- Goal of the exercise: The answer consists of one number: how many lines of the data below include the string "item".

- Input records:

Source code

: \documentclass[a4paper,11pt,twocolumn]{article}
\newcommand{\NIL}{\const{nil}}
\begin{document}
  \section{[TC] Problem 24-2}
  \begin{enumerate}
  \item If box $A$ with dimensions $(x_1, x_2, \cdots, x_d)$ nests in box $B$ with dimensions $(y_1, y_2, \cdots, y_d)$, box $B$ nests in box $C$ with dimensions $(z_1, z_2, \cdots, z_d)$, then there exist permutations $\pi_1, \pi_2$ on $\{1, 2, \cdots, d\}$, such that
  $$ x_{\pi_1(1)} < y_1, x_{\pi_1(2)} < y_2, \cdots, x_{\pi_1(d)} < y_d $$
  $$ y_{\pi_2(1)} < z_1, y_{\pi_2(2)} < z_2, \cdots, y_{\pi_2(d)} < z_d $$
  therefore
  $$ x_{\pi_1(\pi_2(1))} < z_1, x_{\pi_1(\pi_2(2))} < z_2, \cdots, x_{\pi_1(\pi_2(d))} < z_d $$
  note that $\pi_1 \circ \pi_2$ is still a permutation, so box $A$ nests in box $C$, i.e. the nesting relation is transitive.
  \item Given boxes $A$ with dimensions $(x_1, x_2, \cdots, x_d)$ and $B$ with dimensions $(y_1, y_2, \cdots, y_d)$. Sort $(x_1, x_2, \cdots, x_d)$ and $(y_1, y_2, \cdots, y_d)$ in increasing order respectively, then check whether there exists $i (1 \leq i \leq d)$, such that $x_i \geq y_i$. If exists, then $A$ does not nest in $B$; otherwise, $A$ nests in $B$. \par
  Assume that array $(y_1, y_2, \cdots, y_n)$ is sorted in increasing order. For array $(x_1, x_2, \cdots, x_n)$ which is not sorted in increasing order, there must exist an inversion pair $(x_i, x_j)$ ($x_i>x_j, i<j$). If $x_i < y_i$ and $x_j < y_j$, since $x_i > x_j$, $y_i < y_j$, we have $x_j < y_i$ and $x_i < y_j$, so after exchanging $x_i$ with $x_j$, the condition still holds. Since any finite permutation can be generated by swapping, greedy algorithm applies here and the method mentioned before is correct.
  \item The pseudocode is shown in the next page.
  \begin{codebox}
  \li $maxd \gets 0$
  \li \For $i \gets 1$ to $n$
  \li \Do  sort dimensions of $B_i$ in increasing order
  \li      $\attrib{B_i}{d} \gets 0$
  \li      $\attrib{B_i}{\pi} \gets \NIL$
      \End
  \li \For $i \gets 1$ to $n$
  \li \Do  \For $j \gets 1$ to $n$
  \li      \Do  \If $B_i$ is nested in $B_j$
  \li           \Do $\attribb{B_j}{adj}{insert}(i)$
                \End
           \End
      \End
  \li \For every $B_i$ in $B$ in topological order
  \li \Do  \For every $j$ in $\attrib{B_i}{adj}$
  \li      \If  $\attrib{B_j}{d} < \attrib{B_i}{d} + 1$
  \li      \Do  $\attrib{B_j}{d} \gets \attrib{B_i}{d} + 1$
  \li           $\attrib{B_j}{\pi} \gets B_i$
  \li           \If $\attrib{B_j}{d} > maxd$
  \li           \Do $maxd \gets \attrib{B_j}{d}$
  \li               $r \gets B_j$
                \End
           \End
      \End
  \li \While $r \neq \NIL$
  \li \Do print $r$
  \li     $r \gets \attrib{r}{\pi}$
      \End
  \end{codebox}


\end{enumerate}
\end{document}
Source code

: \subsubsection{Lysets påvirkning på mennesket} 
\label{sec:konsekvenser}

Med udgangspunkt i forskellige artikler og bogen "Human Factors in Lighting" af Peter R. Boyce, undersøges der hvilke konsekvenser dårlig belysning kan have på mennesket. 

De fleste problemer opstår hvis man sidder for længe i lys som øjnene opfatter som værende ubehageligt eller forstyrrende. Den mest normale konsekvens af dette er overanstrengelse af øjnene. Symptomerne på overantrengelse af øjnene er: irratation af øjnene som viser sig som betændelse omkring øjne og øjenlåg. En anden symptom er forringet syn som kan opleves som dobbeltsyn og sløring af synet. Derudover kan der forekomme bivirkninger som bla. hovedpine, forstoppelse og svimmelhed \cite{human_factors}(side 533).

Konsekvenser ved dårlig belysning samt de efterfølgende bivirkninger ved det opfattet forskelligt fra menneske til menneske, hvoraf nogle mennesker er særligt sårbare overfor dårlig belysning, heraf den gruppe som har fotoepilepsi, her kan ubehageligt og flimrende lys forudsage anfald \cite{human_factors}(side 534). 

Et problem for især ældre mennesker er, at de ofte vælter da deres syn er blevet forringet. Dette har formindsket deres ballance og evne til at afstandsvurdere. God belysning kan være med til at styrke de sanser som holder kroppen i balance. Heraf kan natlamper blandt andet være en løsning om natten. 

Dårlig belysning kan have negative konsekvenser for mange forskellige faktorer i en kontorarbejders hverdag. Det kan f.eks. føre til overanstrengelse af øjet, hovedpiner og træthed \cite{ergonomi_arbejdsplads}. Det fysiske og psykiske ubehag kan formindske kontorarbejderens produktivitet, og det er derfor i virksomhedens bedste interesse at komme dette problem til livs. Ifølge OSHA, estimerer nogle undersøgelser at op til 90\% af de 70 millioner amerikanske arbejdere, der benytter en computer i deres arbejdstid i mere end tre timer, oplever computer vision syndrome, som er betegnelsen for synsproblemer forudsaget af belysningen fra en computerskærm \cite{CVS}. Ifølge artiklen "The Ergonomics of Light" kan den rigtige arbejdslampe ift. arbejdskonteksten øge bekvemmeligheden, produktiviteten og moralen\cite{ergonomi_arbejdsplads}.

- Response below: 3